Required action:
Counting only the lines below that contain the word "higher", what is the total? Give it with no other words.

(Stored data)
- Opening Delimiter -
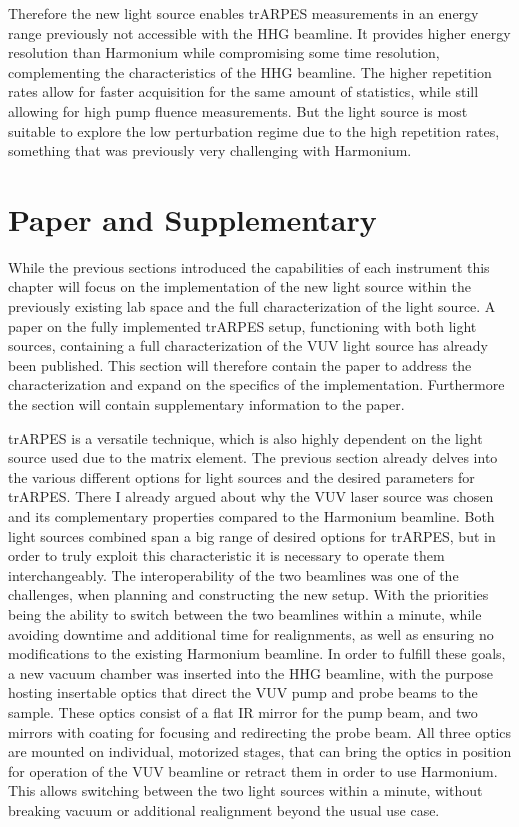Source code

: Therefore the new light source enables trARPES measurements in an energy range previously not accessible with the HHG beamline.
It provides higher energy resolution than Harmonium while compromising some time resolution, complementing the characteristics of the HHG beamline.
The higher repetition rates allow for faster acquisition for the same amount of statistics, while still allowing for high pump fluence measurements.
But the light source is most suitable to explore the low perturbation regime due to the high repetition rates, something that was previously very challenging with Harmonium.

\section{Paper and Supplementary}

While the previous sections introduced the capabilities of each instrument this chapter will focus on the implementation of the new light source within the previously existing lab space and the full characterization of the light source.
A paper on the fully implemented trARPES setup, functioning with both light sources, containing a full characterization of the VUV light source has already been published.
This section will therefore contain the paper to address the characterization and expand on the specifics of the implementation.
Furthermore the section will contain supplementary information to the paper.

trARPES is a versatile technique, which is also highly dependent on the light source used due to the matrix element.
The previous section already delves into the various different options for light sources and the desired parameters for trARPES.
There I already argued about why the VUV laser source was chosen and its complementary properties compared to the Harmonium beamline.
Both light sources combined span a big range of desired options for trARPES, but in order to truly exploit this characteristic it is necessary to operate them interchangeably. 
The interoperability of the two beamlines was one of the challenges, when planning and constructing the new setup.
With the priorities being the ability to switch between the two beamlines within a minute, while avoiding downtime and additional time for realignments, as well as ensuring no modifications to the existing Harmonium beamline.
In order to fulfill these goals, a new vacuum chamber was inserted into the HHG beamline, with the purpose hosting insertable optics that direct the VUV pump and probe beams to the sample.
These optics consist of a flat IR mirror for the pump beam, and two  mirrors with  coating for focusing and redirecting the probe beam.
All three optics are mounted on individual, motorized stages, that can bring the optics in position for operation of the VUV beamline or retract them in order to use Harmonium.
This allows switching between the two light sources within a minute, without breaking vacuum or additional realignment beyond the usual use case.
- Closing Delimiter -
Result of this task:
2